§ **Aim of the exercise**: Where a line below includes the word "across", copy that line.

====

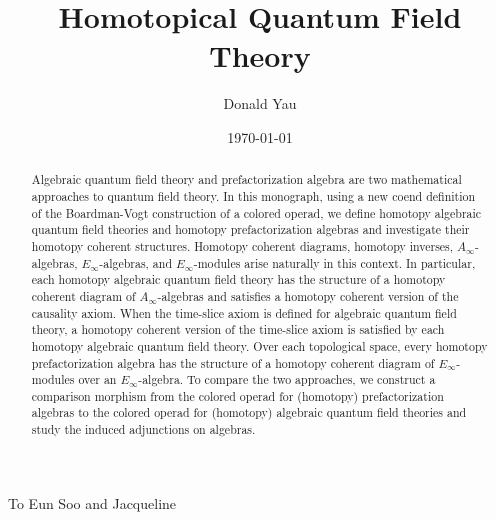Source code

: \documentclass{amsbook}
\numberwithin{section}{chapter}
\numberwithin{subsection}{section}
\numberwithin{equation}{section}
\theoremstyle{plain}
\theoremstyle{definition}
\begin{document}
\title{Homotopical Quantum Field Theory}

\author{Donald Yau}
\address{Department of Mathematics\\
	 The Ohio State University at Newark\\
	 1179 University Drive\\ 
	 Newark, OH 43055, USA}


\begin{abstract}
Algebraic quantum field theory and prefactorization algebra are two mathematical approaches to quantum field theory.  In this monograph, using a new coend definition of the Boardman-Vogt construction of a colored operad, we define homotopy algebraic quantum field theories and homotopy prefactorization algebras and investigate their homotopy coherent structures.  Homotopy coherent diagrams, homotopy inverses, $A_\infty$-algebras, $E_\infty$-algebras, and $E_\infty$-modules arise naturally in this context.  In particular, each homotopy algebraic quantum field theory has the structure of a homotopy coherent diagram of $A_\infty$-algebras and satisfies a homotopy coherent version of the causality axiom.  When the time-slice axiom is defined for algebraic quantum field theory, a homotopy coherent version of the time-slice axiom is satisfied by each homotopy algebraic quantum field theory.  Over each topological space, every homotopy prefactorization algebra has the structure of a homotopy coherent diagram of $E_\infty$-modules over an $E_\infty$-algebra.  To compare the two approaches, we construct a comparison morphism from the colored operad for (homotopy) prefactorization algebras to the colored operad for (homotopy) algebraic quantum field theories and study the induced adjunctions on algebras.
\end{abstract}


\date{\today}

\maketitle

\cleardoublepage
\thispagestyle{empty}
\vspace*{13.5pc}
\begin{center}
To Eun Soo and Jacqueline
\end{center}
\cleardoublepage
\end{document}
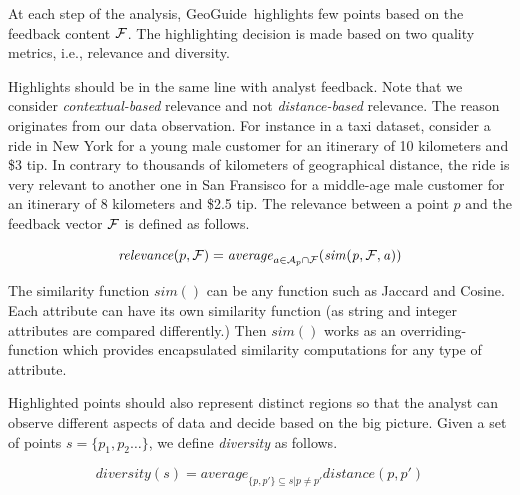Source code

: \documentclass[conference,compsoc]{IEEEtran}
\newtheorem{definition}{Definition}
\newcommand{\framework}{{\sc GeoGuide}}
\begin{document}
At each step of the analysis, \framework\ highlights few points based on the feedback content ${\cal F}$. The highlighting decision is made based on two quality metrics, i.e., relevance and diversity. 

\vspace{5pt}
 Highlights should be in the same line with analyst feedback.
Note that we consider {\em contextual-based} relevance and not {\em distance-based} relevance. The reason originates from our data observation. For instance in a taxi dataset, consider a ride in New York for a young male customer for an itinerary of 10 kilometers and \$3 tip. In contrary to thousands of kilometers of geographical distance, the ride is very relevant to another one in San Fransisco for a middle-age male customer for an itinerary of 8 kilometers and \$2.5 tip. The relevance between a point $p$ and the feedback vector ${\cal F}$ is defined as follows.


\begin{dmath}
	\label{eq:rel}
	\mathit{relevance}(p,{\cal F}) = \mathit{average}_{a \in {\cal A}_{p} \cap {\cal F}}(\mathit{sim(p, {\cal F}, a)})
\end{dmath}

The similarity function $\mathit{sim}()$ can be any function such as Jaccard and Cosine. Each attribute can have its own similarity function (as string and integer attributes are compared differently.) Then $\mathit{sim}()$ works as an overriding-function which provides encapsulated similarity computations for any type of attribute.

\vspace{5pt}
 Highlighted points should also represent distinct regions so that the analyst can observe different aspects of data and decide based on the big picture. Given a set of points $s = \{ p_1, p_2 \dots \}$, we define {\em diversity} as follows.

\begin{dmath}
	\label{eq:divs}
	\mathit{diversity}(s) = \mathit{average}_{\{p, p'\} \subseteq s | p \neq p' } \mathit{distance}(p,p')
\end{dmath} 
\end{document}
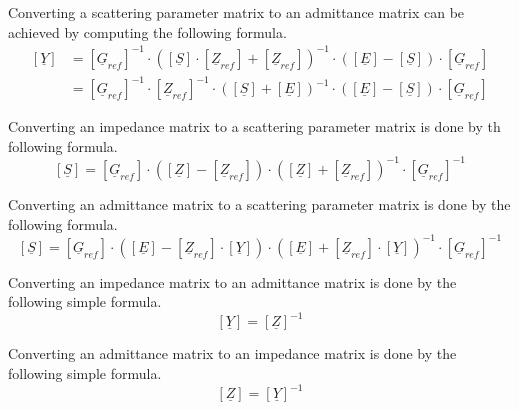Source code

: Converting a scattering parameter matrix to an admittance matrix can
be achieved by computing the following formula.
\begin{align}
\left[
\underline{Y}
\right]
&=
\left[
\underline{G}_{ref}
\right]^{-1}
\cdot
\left(
\left[\underline{S}\right] \cdot \left[\underline{Z}_{ref}\right] + \left[\underline{Z}_{ref}\right]
\right)^{-1}
\cdot
\left(
\left[\underline{E}\right] - \left[\underline{S}\right]
\right)
\cdot
\left[\underline{G}_{ref}\right]\\
&=
\left[\underline{G}_{ref}\right]^{-1}
\cdot \left[\underline{Z}_{ref}\right]^{-1}
\cdot
\left(
\left[\underline{S}\right] + \left[\underline{E}\right]
\right)^{-1}
\cdot
\left(
\left[\underline{E}\right] - \left[\underline{S}\right]
\right)
\cdot
\left[\underline{G}_{ref}\right]
\end{align}

Converting an impedance matrix to a scattering parameter matrix is
done by th following formula.
\begin{equation}
\left[
\underline{S}
\right]
=
\left[
\underline{G}_{ref}
\right]
\cdot
\left(
\left[\underline{Z}\right] - \left[\underline{Z}_{ref}\right]
\right)
\cdot
\left(
\left[\underline{Z}\right] + \left[\underline{Z}_{ref}\right]
\right)^{-1}
\cdot
\left[\underline{G}_{ref}\right]^{-1}
\end{equation}

Converting an admittance matrix to a scattering parameter matrix is
done by the following formula.
\begin{equation}
\label{eqn:Y2S}
\left[
\underline{S}
\right]
=
\left[
\underline{G}_{ref}
\right]
\cdot
\left(
\left[\underline{E}\right] - \left[\underline{Z}_{ref}\right] \cdot \left[\underline{Y}\right]
\right)
\cdot
\left(
\left[\underline{E}\right] + \left[\underline{Z}_{ref}\right] \cdot \left[\underline{Y}\right]
\right)^{-1}
\cdot
\left[\underline{G}_{ref}\right]^{-1}
\end{equation}

Converting an impedance matrix to an admittance matrix is done by the
following simple formula.
\begin{equation}
\left[
\underline{Y}
\right]
=
\left[
\underline{Z}
\right]^{-1}
\end{equation}

Converting an admittance matrix to an impedance matrix is done by the
following simple formula.
\begin{equation}
\left[
\underline{Z}
\right]
=
\left[
\underline{Y}
\right]^{-1}
\end{equation}

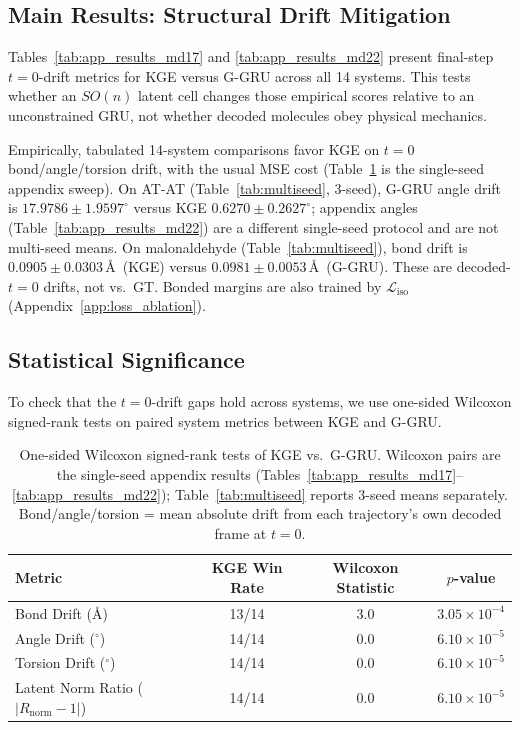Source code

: \documentclass{article}
\newcommand{\GKE}{\textsc{KGE}}
\newcommand{\GGRU}{\textsc{G-GRU}}
\begin{document}
\subsection{Main Results: Structural Drift Mitigation}
\label{sec:main_results}

Tables~\ref{tab:app_results_md17} and \ref{tab:app_results_md22} present final-step $t=0$-drift metrics for \GKE{} versus \GGRU{} across all 14 systems. This tests whether an $SO(n)$ latent cell changes those empirical scores relative to an unconstrained GRU, not whether decoded molecules obey physical mechanics.

Empirically, tabulated 14-system comparisons favor \GKE{} on $t=0$ bond/angle/torsion drift, with the usual MSE cost (Table~\ref{tab:wilcoxon} is the single-seed appendix sweep). On AT-AT (Table~\ref{tab:multiseed}, 3-seed), \GGRU{} angle drift is $17.9786\pm 1.9597^\circ$ versus \GKE{} $0.6270\pm 0.2627^\circ$; appendix angles (Table~\ref{tab:app_results_md22}) are a different single-seed protocol and are not multi-seed means. On malonaldehyde (Table~\ref{tab:multiseed}), bond drift is $0.0905\pm 0.0303$\,\AA\ (\GKE{}) versus $0.0981\pm 0.0053$\,\AA\ (\GGRU{}). These are decoded-$t=0$ drifts, not vs.\ GT. Bonded margins are also trained by $\mathcal{L}_{\text{iso}}$ (Appendix~\ref{app:loss_ablation}).

\subsection{Statistical Significance}
\label{sec:stats}

To check that the $t=0$-drift gaps hold across systems, we use one-sided Wilcoxon signed-rank tests on paired system metrics between \GKE{} and \GGRU{}.

\begin{table}[htbp]
  \centering
  \caption{One-sided Wilcoxon signed-rank tests of \GKE{} vs.\ \GGRU{}. Wilcoxon pairs are the single-seed appendix results (Tables~\ref{tab:app_results_md17}--\ref{tab:app_results_md22}); Table~\ref{tab:multiseed} reports 3-seed means separately. Bond/angle/torsion = mean absolute drift from each trajectory's own decoded frame at $t=0$.}
  \label{tab:wilcoxon}
  \begin{tabular}{lccc}
    \toprule
    Metric & \GKE{} Win Rate & Wilcoxon Statistic & $p$-value \\
    \midrule
    Bond Drift (\AA)      & 13/14 & 3.0 & $3.05\times10^{-4}$ \\
    Angle Drift ($^\circ$) & 14/14 & 0.0 & $6.10\times10^{-5}$ \\
    Torsion Drift ($^\circ$)& 14/14 & 0.0 & $6.10\times10^{-5}$ \\
    Latent Norm Ratio ($|R_{\text{norm}} - 1|$) & 14/14 & 0.0 & $6.10\times10^{-5}$ \\
    \bottomrule
  \end{tabular}
\end{table}
\end{document}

====

§ **Task output**:
Tables~\ref{tab:app_results_md17} and \ref{tab:app_results_md22} present final-step $t=0$-drift metrics for \GKE{} versus \GGRU{} across all 14 systems. This tests whether an $SO(n)$ latent cell changes those empirical scores relative to an unconstrained GRU, not whether decoded molecules obey physical mechanics.
To check that the $t=0$-drift gaps hold across systems, we use one-sided Wilcoxon signed-rank tests on paired system metrics between \GKE{} and \GGRU{}.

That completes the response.